Breach of Fiduciary Duty
[46] Stephen Burns claims as the assignee of the shares of Nesbitt Burns in trust for Dennis Burns. There is no doubt that Dennis Burns has a beneficial interest to the shares. Assuming, without deciding that the assignment is proper for purposes of this action and the plaintiff has standing to bring the case, the court must consider whether Mr. McMillan breached his fiduciary duty by:
failing to account to Dennis Burns as a shareholder in the operation of the corporation; or
by failing to provide the corporation’s financial records.
[47] In Elder Advocates of Alberta Society v. Alberta 2011 SCC 24, the Supreme Court of Canada concisely described the nature of a fiduciary relationship. At para. 22, the court observed that the doctrine relating to fiduciary duty arises out of trust principles.
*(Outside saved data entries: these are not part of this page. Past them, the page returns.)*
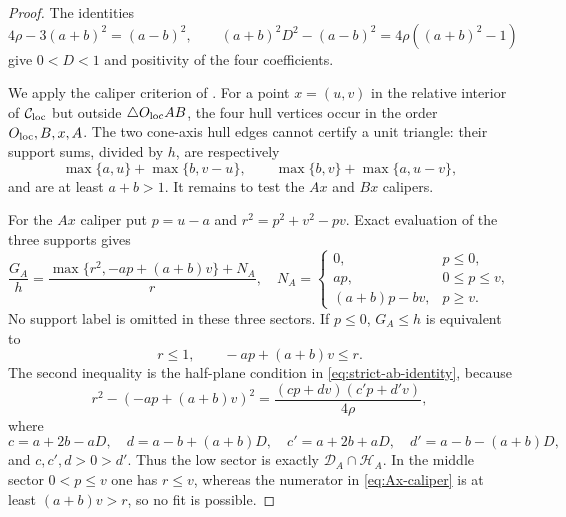 \begin{proof}
The identities
\[
 4\rho-3(a+b)^2=(a-b)^2,
 \qquad
 (a+b)^2D^2-(a-b)^2=4\rho((a+b)^2-1)
\]
give $0<D<1$ and positivity of the four coefficients.

We apply the caliper criterion of .  For a
point $x=(u,v)$ in the relative interior of $\mathcal C_{\rm loc}$ but outside
$\triangle O_{\rm loc}AB$, the four hull vertices occur in the order $O_{\rm loc},B,x,A$.
The two cone-axis hull edges cannot certify a unit triangle: their support
sums, divided by $h$, are respectively
\[
 \max\{a,u\}+\max\{b,v-u\},\qquad
 \max\{b,v\}+\max\{a,u-v\},
\]
and are at least $a+b>1$.  It remains to test the $Ax$ and $Bx$ calipers.

For the $Ax$ caliper put $p=u-a$ and
$r^2=p^2+v^2-pv$.  Exact evaluation of the three supports gives
\begin{equation}
 \frac{G_A}{h}=
 \frac{\max\{r^2,-ap+(a+b)v\}+N_A}{r},
 \quad
 N_A=\begin{cases}
 0,&p\le0,\\
 ap,&0\le p\le v,\\
 (a+b)p-bv,&p\ge v.
 \end{cases}                                      \label{eq:Ax-caliper}
\end{equation}
No support label is omitted in these three sectors.  If $p\le0$,
$G_A\le h$ is equivalent to
\[
 r\le1,\qquad -ap+(a+b)v\le r.
\]
The second inequality is the half-plane condition in
\eqref{eq:strict-ab-identity}, because
\[
 r^2-(-ap+(a+b)v)^2
 =\frac{(cp+dv)(c'p+d'v)}{4\rho},
\]
where
\[
 c=a+2b-aD,\quad d=a-b+(a+b)D,
 \quad c'=a+2b+aD,\quad d'=a-b-(a+b)D,
\]
and $c,c',d>0>d'$.  Thus the low sector is exactly
$\mathcal D_A\cap\mathcal H_A$.  In the middle sector $0<p\le v$ one has
$r\le v$, whereas the numerator in \eqref{eq:Ax-caliper} is at least
$(a+b)v>r$, so no fit is possible.


\end{proof}
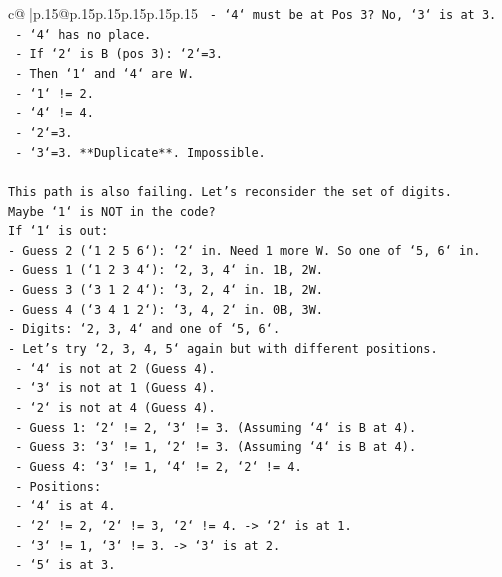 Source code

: \documentclass{article}
\begin{document}
{\begin{supertabular}{c@{$\;$}|p{.15\linewidth}@{}p{.15\linewidth}p{.15\linewidth}p{.15\linewidth}p{.15\linewidth}p{.15\linewidth}}
{{{\texttt{            {-} `4` must be at Pos 3? No, `3` is at 3.} \\
\texttt{            {-} `4` has no place.} \\
\texttt{        {-} If `2` is B (pos 3): `2`=3.} \\
\texttt{            {-} Then `1` and `4` are W.} \\
\texttt{            {-} `1` != 2.} \\
\texttt{            {-} `4` != 4.} \\
\texttt{            {-} `2`=3.} \\
\texttt{            {-} `3`=3. **Duplicate**. Impossible.} \\
\\ 
\texttt{This path is also failing. Let's reconsider the set of digits.} \\
\texttt{Maybe `1` is NOT in the code?} \\
\texttt{If `1` is out:} \\
\texttt{{-} Guess 2 (`1 2 5 6`): `2` in. Need 1 more W. So one of `5, 6` in.} \\
\texttt{{-} Guess 1 (`1 2 3 4`): `2, 3, 4` in. 1B, 2W.} \\
\texttt{{-} Guess 3 (`3 1 2 4`): `3, 2, 4` in. 1B, 2W.} \\
\texttt{{-} Guess 4 (`3 4 1 2`): `3, 4, 2` in. 0B, 3W.} \\
\texttt{{-} Digits: `2, 3, 4` and one of `5, 6`.} \\
\texttt{{-} Let's try `2, 3, 4, 5` again but with different positions.} \\
\texttt{    {-} `4` is not at 2 (Guess 4).} \\
\texttt{    {-} `3` is not at 1 (Guess 4).} \\
\texttt{    {-} `2` is not at 4 (Guess 4).} \\
\texttt{    {-} Guess 1: `2` != 2, `3` != 3. (Assuming `4` is B at 4).} \\
\texttt{    {-} Guess 3: `3` != 1, `2` != 3. (Assuming `4` is B at 4).} \\
\texttt{    {-} Guess 4: `3` != 1, `4` != 2, `2` != 4.} \\
\texttt{    {-} Positions:} \\
\texttt{        {-} `4` is at 4.} \\
\texttt{        {-} `2` != 2, `2` != 3, `2` != 4. {-}> `2` is at 1.} \\
\texttt{        {-} `3` != 1, `3` != 3. {-}> `3` is at 2.} \\
\texttt{        {-} `5` is at 3.} \\
}}}
\end{supertabular}}
\end{document}
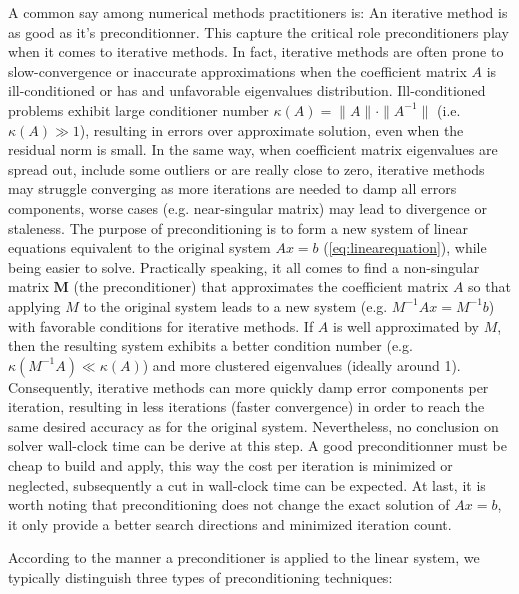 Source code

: A common say among numerical methods practitioners is: An iterative method is as good as it's preconditionner. This capture the critical role preconditioners play when it comes to iterative methods. In fact, iterative methods are often prone to slow-convergence or inaccurate approximations when the coefficient matrix $A$ is ill-conditioned or has and unfavorable eigenvalues distribution. Ill-conditioned problems exhibit large conditioner number $\kappa(A)=\|A\|\cdot \|A^{-1}\|$ (i.e. $\kappa(A) \gg 1$), resulting in errors over approximate solution, even when the residual norm is small. In the same way, when coefficient matrix eigenvalues are spread out, include some outliers or are really close to zero, iterative methods may struggle converging as more iterations are needed to damp all errors components, worse cases (e.g. near-singular matrix) may lead to divergence or staleness. The purpose of preconditioning is to form a new system of linear equations equivalent to the original system $Ax=b$ (\ref{eq:linearequation}), while being easier to solve. Practically speaking, it all comes to find a non-singular matrix $\mathbf{M}$ (the preconditioner) that approximates the coefficient matrix $A$ so that applying $M$ to the original system leads to a new system (e.g. $M^{-1}Ax=M^{-1}b$) with favorable conditions for iterative methods. If $A$ is well approximated by $M$, then the resulting system exhibits a better condition number (e.g. $\kappa(M^{-1}A) \ll \kappa(A)$) and more clustered eigenvalues (ideally around 1). Consequently, iterative methods can more quickly damp error components per iteration, resulting in less iterations (faster convergence) in order to reach the same desired accuracy as for the original system. Nevertheless, no conclusion on solver wall-clock time can be derive at this step. A good preconditionner must be cheap to build and apply, this way the cost per iteration is minimized or neglected, subsequently a cut in wall-clock time can be expected. At last, it is worth noting that preconditioning does not change the exact solution of $Ax=b$, it only provide a better search directions and minimized iteration count.

According to the manner a preconditioner is applied to the linear system, we typically distinguish three types of preconditioning techniques:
It requires the fiduciary to act with absolute loyalty toward the beneficiary in managing the beneficiary's affairs.
[48] In general terms, a fiduciary relationship comprises the following characteristics:
the fiduciary has scope for the exercise of some discretion or power;
the fiduciary can unilaterally exercise that power or discretion so as to affect the beneficiary's legal or practical interests; and
the beneficiary is peculiarly vulnerable to or at the mercy of the fiduciary holding the discretion or power: see Elder at para. 27.
[49] At common law, a director of a corporation has a fiduciary obligation to act in the best interests of the corporation [emphasis added]: see: BCE Inc., Re, 2008 SCC 69, [2008] S.C.J. No 37, at para. 37. The nature of this fiduciary duty was discussed at length in BCE. While that case was based on the Canada Business Corporations Act R.S.C. 1985, c. C-44, the common law principles have general application.
[50] At paras. 34 – 35 of BCE, the court described shares as “fractional parts of a corporation’s capital stock.” The court added that a share “is not an isolated piece of property… [but] a bundle of inter-related rights and liabilities…”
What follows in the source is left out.